### Instructions to follow
Wherever the word "fpml" occurs in the listing below, copy that whole line.

### Records shown

::::::

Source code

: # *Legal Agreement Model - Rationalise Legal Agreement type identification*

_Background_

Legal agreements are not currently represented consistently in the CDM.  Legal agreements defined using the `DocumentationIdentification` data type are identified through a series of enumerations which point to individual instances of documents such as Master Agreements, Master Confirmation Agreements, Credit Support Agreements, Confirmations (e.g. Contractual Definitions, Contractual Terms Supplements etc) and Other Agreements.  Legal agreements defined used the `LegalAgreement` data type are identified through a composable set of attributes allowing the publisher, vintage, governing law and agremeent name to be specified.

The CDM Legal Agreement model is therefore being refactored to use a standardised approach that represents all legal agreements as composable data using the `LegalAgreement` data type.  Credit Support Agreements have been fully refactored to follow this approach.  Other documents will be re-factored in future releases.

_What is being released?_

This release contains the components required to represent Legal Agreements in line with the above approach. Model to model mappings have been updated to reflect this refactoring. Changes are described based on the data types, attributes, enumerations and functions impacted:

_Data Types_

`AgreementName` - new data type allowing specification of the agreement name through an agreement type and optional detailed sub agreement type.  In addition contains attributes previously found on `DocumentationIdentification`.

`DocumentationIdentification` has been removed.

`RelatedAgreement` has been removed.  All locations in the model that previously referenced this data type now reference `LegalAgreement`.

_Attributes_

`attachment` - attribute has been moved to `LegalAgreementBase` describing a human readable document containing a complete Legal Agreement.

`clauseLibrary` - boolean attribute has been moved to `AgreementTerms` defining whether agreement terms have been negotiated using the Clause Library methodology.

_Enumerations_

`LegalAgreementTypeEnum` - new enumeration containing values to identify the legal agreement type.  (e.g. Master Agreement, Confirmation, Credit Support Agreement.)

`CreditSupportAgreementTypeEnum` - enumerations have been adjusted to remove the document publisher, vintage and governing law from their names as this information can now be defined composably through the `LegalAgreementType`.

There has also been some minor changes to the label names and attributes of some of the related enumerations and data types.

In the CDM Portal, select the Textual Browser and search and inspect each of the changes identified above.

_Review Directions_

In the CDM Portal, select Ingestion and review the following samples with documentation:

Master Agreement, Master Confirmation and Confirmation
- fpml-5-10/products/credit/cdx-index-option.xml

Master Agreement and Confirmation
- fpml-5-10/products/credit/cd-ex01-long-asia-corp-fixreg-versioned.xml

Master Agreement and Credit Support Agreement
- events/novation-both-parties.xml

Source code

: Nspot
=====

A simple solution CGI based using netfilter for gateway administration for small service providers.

::::::

### Expected output
- fpml-5-10/products/credit/cdx-index-option.xml
- fpml-5-10/products/credit/cd-ex01-long-asia-corp-fixreg-versioned.xml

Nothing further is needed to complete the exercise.